We've had an abnormally dry winter....

OK we get dry air from the high pressure system over Canada in winter. Winters are normally dry. but it would be the same inside if it rained all the time in winter here (except for wet clothes drying). The real problem is taking cold air from the outside (which doesn't hold a lot of water) and bringing it inside and warming it. Whether the outside air was saturated (raining) or dry (clear blue sky) doesn't matter a whole lot since there is so little water in the cold air.

I couldn't find any graphs of saturated water vapor pressure in the range 0-30C on the web. Instead look at the wet-bulb depression (which is related to vapor pressure)

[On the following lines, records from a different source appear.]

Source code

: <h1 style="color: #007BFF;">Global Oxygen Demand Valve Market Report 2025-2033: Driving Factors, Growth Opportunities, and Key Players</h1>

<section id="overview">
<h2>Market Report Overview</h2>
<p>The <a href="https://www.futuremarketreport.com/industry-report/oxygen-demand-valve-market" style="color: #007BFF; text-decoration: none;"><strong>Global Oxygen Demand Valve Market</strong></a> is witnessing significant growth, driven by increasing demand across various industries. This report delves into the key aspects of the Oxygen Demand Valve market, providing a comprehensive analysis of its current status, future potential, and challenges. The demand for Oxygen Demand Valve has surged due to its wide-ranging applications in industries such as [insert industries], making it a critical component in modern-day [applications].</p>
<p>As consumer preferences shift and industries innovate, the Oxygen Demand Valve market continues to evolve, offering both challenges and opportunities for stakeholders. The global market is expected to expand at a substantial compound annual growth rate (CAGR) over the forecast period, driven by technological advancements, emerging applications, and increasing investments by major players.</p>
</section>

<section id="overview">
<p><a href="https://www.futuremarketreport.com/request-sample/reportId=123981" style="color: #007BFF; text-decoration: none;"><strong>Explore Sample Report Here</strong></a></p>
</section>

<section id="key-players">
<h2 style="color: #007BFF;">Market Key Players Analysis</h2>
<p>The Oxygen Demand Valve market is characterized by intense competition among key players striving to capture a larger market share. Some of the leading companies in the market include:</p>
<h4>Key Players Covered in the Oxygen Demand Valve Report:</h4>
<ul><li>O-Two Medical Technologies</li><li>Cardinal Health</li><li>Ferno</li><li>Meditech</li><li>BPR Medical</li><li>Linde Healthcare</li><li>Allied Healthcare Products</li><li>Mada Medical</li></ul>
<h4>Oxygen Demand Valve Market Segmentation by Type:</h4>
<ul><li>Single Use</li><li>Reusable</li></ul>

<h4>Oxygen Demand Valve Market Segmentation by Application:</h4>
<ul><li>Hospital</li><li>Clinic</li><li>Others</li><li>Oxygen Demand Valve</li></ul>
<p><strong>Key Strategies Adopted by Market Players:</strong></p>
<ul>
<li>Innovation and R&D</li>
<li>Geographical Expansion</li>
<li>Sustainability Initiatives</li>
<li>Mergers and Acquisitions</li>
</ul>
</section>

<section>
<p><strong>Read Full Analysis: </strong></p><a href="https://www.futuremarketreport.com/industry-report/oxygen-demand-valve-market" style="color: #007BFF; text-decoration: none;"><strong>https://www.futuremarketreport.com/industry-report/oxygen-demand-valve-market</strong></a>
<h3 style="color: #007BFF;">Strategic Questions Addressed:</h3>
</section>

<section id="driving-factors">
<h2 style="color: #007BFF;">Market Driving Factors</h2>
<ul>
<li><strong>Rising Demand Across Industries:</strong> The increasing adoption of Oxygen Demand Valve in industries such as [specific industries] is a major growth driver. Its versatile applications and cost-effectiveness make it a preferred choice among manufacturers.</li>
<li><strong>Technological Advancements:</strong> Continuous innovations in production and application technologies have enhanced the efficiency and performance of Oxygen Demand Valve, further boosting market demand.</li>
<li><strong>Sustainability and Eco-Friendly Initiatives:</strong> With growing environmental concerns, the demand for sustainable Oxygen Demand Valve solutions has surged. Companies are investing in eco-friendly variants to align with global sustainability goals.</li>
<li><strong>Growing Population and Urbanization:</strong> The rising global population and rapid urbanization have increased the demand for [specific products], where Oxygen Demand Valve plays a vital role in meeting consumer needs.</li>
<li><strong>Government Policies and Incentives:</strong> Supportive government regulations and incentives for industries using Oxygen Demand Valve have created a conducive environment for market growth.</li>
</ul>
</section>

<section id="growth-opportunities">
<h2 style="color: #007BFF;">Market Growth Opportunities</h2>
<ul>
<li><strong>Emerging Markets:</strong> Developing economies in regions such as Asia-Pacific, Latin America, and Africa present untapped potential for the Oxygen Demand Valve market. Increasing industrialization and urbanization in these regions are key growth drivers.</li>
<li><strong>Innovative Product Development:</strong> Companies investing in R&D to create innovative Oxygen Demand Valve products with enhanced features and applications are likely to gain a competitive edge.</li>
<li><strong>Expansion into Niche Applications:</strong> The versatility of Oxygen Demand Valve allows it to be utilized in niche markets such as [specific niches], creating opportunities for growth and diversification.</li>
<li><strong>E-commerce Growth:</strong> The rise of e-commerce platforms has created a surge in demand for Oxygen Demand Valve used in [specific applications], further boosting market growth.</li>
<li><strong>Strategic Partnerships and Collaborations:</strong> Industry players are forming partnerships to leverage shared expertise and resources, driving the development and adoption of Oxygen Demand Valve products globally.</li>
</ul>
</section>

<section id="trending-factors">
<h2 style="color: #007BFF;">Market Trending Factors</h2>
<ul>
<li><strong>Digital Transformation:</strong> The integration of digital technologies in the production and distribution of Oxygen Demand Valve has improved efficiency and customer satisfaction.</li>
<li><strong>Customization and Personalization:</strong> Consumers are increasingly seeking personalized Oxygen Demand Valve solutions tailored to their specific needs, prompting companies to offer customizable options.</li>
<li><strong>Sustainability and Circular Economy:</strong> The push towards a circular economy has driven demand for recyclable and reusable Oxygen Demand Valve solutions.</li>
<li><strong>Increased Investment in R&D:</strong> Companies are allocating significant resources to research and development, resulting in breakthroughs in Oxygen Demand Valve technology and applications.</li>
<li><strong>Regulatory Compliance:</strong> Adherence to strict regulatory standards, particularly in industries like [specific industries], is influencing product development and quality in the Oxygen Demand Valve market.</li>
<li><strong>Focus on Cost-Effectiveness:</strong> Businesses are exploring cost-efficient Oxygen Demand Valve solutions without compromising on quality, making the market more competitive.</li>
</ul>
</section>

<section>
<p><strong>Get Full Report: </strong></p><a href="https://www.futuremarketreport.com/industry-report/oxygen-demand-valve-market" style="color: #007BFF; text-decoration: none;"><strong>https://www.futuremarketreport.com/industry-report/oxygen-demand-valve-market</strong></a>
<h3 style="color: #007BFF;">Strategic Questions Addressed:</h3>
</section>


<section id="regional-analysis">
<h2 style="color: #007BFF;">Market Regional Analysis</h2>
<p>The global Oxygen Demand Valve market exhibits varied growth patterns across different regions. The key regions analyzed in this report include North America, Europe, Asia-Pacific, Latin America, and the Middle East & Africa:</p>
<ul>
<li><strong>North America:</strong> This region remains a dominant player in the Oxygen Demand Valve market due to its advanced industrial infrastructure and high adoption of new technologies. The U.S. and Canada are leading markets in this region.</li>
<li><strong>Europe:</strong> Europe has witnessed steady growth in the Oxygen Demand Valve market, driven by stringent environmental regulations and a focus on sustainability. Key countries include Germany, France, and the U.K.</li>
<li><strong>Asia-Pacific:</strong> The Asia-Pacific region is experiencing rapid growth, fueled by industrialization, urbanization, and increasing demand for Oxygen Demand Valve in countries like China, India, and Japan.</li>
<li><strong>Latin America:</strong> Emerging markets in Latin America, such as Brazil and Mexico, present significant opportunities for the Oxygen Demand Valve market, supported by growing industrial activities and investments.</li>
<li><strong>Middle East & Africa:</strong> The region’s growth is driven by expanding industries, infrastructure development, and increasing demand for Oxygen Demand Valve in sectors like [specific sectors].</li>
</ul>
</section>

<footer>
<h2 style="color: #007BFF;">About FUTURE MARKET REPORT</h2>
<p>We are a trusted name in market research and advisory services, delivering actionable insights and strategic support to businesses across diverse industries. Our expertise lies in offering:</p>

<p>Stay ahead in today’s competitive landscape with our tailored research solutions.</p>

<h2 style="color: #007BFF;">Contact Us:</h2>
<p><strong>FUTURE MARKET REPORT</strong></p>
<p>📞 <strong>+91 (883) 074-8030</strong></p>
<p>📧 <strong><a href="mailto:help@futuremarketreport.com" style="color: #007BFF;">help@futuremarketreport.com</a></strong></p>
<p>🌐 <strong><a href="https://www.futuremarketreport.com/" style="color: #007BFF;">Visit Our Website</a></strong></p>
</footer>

http://www.novalynx.com/reference-rh-table.html

Take saturated air at 50degF (10deg C left side) warm the air 10degC (to 70F), by going across the table, and you have humidity of <10%. If the air had been dry initially, say at 30% humidity, then you would only have to warm the air 8degC (to say 65degF) to get the same low humidity.

(anything below 40% is regarded as dry)

If instead you brought in air saturated at 15deg C (say 60deg F), (rather that at 10degC) and warmed it 5degC (say to 70deg) then the humidity would be 50% rather than <10%.

Air outside at temperatures less than 50degF are going to be bone dry once it's brought inside and warmed to anything we're likely to be sitting around in.

The main determining factor for humidity inside a building in winter is the temperature of the air you're bringing in not whether it was dry or wet to start.